▶ [About this exercise]
Transcribe only the lines of the listing below from the one holding "CaffeineLookupCache will still" through the one holding "After the v2.12.2", inclusive, without any change.

▶ [Provided data]
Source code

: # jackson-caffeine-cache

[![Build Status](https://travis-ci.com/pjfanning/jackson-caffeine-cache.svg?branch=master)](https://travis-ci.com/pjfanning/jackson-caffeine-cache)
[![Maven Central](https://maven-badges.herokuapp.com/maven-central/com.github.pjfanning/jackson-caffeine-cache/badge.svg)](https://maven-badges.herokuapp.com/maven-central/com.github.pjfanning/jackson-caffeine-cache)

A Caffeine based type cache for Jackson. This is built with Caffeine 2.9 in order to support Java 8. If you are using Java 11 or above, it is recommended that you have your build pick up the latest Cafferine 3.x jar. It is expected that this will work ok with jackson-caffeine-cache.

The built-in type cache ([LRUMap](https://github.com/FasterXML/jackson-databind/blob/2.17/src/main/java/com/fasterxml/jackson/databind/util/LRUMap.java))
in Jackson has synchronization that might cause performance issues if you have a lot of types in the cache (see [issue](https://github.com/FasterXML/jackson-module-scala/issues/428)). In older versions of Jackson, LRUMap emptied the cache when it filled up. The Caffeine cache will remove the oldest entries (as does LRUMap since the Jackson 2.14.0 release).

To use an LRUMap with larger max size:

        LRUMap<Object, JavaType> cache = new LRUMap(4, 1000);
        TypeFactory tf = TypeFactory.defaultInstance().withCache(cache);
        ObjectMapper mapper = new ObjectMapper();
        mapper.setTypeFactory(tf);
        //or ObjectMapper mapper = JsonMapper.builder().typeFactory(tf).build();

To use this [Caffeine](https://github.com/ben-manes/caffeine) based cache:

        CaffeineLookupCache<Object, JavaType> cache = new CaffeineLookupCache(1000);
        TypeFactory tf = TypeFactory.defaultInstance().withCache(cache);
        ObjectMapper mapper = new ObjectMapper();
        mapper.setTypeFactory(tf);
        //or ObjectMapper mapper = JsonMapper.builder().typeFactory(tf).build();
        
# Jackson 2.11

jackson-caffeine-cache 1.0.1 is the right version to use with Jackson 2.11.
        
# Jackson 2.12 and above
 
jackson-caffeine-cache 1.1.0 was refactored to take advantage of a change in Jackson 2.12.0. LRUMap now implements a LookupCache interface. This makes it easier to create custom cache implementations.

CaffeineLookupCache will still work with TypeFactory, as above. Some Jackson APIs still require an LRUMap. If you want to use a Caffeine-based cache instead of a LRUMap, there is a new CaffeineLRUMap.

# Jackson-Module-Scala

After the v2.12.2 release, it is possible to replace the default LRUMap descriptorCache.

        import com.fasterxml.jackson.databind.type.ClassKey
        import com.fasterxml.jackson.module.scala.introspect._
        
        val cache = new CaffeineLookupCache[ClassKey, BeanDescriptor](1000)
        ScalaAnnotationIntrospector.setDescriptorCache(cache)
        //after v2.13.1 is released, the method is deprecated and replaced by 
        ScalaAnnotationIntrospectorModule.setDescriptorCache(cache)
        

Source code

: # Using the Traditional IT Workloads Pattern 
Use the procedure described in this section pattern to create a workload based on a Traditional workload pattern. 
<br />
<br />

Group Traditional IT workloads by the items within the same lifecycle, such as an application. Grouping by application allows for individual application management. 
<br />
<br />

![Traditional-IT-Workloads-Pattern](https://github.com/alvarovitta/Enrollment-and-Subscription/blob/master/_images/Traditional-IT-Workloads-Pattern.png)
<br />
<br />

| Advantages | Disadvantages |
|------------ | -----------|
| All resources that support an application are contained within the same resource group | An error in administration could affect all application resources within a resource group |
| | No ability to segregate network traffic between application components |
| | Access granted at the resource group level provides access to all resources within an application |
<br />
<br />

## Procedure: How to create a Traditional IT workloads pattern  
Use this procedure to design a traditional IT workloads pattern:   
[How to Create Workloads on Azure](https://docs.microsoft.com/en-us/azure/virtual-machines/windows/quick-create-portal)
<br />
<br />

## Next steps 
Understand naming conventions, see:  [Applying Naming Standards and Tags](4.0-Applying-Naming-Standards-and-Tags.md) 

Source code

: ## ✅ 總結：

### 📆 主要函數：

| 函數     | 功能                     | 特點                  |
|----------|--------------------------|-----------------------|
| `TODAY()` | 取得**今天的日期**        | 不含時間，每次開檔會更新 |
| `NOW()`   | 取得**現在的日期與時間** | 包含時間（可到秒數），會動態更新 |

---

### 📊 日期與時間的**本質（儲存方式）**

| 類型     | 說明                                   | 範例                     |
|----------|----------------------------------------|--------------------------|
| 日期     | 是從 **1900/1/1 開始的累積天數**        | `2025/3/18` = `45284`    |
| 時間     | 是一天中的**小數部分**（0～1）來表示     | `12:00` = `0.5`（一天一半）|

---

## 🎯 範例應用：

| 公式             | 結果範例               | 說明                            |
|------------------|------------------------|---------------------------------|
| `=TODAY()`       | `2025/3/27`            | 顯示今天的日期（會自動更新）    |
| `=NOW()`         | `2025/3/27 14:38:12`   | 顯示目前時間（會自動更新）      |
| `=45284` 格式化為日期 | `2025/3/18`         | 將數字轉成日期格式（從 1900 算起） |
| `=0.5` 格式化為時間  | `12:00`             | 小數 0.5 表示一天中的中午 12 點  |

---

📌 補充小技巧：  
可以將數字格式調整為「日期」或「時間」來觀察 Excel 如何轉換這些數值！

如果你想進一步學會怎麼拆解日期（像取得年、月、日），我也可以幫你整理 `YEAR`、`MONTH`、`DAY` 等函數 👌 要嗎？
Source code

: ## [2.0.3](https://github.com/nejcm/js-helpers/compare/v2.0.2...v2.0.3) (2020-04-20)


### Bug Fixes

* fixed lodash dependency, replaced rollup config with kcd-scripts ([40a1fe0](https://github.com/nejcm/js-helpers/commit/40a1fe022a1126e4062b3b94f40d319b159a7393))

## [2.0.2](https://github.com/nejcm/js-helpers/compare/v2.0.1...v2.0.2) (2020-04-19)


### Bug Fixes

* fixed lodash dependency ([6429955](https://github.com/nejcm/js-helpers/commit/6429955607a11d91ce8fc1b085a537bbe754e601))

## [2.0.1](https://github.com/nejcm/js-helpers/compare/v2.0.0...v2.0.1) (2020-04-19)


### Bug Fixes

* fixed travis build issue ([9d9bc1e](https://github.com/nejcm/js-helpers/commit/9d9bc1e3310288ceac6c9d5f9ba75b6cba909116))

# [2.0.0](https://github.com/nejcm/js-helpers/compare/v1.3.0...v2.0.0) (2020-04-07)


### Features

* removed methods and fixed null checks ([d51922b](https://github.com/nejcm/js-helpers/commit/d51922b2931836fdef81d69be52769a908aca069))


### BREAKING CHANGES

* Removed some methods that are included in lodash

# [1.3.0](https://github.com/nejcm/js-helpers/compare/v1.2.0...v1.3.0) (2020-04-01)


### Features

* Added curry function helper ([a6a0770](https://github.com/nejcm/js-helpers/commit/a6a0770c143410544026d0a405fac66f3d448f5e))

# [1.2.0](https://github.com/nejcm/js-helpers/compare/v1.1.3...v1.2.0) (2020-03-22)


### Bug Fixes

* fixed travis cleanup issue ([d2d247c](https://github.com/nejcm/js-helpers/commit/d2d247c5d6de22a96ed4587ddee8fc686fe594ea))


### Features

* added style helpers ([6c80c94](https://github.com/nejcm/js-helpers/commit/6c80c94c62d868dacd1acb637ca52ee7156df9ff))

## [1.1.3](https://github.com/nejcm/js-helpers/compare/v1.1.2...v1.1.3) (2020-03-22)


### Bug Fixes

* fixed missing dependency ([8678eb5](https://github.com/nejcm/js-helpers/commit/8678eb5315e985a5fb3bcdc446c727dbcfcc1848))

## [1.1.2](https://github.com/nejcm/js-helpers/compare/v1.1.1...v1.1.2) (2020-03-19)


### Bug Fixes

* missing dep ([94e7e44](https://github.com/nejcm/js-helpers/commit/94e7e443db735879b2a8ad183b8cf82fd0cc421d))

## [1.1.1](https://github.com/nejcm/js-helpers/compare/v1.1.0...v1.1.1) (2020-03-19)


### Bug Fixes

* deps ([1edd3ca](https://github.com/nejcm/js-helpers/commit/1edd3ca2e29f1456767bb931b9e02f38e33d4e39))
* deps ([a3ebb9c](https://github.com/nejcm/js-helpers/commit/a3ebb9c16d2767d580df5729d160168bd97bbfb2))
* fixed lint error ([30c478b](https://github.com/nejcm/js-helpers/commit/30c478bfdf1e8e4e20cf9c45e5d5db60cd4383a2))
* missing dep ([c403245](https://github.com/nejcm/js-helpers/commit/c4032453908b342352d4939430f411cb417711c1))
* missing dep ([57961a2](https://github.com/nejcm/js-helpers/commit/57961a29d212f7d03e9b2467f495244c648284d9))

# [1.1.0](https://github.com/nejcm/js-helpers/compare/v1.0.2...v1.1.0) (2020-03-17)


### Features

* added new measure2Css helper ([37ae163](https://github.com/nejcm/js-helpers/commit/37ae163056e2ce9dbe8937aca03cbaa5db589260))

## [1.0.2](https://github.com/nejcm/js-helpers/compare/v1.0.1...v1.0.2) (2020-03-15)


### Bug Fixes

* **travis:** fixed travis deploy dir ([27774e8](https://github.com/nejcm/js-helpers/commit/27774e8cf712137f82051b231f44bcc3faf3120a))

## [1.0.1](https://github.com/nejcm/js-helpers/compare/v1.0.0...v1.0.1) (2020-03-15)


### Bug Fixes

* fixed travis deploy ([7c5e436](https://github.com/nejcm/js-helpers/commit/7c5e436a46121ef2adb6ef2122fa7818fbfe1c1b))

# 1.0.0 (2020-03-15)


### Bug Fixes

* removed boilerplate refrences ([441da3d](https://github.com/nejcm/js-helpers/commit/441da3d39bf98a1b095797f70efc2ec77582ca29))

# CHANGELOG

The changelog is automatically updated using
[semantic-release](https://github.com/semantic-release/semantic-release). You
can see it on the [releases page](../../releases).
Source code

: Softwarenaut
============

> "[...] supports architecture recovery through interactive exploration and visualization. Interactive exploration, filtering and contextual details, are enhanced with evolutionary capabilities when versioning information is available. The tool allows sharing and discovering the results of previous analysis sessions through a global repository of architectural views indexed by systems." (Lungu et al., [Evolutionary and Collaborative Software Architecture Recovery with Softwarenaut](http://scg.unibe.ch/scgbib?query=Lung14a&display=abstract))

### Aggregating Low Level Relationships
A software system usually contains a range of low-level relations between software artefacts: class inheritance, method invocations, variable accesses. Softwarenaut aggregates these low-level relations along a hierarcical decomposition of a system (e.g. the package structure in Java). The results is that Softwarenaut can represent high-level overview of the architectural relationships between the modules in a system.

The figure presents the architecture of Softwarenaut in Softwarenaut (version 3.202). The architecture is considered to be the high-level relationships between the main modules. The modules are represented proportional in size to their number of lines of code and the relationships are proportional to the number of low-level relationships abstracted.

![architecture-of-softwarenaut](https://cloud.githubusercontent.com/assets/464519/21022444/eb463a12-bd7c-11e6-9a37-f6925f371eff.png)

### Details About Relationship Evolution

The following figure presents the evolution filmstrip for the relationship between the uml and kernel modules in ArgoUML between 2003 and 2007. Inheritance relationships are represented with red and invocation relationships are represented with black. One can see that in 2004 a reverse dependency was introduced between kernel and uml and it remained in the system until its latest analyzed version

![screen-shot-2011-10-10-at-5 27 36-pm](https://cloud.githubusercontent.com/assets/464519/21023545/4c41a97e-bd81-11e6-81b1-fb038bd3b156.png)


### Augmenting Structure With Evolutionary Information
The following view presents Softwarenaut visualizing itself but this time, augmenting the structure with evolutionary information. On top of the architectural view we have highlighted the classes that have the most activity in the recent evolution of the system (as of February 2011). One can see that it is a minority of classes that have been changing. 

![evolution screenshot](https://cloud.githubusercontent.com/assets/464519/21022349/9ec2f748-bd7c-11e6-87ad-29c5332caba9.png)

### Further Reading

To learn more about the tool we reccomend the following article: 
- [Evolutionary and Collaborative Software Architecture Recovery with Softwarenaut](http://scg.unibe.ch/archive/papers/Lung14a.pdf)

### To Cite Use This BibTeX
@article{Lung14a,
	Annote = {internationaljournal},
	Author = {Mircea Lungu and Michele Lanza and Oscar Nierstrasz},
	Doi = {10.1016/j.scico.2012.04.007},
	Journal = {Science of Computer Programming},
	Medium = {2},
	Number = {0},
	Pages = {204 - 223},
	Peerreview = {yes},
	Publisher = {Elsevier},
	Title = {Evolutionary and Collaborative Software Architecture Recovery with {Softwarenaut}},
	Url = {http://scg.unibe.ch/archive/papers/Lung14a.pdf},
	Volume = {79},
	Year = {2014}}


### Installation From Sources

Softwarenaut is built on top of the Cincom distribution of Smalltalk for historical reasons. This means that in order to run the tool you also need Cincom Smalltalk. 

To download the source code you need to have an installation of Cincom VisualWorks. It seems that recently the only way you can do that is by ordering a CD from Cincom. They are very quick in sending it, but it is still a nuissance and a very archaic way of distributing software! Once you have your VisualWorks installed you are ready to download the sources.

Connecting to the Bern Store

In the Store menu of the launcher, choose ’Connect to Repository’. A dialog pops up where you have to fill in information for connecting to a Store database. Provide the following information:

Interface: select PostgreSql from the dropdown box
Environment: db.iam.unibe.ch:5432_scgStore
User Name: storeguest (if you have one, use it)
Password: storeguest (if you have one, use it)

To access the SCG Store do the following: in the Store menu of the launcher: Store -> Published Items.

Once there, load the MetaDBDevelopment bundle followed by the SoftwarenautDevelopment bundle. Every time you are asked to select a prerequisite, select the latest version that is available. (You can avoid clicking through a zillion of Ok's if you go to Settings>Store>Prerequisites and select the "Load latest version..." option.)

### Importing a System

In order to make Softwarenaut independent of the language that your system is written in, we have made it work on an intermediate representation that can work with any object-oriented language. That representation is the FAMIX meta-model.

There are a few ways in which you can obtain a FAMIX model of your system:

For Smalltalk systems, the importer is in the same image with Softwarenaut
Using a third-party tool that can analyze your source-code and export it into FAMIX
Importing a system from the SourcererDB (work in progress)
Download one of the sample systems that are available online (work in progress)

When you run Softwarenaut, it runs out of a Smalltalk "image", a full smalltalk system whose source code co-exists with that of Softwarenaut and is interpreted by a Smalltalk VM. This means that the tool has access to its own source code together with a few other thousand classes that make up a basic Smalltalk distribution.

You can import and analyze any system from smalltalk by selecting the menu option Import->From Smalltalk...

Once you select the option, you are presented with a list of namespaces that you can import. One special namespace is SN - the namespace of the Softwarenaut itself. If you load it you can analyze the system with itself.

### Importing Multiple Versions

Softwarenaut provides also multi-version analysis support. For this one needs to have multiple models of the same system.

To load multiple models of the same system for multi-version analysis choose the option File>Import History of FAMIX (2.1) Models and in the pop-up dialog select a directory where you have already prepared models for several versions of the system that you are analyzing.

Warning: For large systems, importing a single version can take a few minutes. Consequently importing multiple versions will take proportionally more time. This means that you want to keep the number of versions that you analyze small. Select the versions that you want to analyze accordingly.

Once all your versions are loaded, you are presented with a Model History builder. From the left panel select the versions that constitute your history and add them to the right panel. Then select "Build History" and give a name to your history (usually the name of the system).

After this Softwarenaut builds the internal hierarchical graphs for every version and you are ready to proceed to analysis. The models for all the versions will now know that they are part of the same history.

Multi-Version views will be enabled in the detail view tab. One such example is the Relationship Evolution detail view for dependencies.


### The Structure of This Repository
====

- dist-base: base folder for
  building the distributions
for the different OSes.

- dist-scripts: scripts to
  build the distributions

▶ [Expected answer]
CaffeineLookupCache will still work with TypeFactory, as above. Some Jackson APIs still require an LRUMap. If you want to use a Caffeine-based cache instead of a LRUMap, there is a new CaffeineLRUMap.

# Jackson-Module-Scala

After the v2.12.2 release, it is possible to replace the default LRUMap descriptorCache.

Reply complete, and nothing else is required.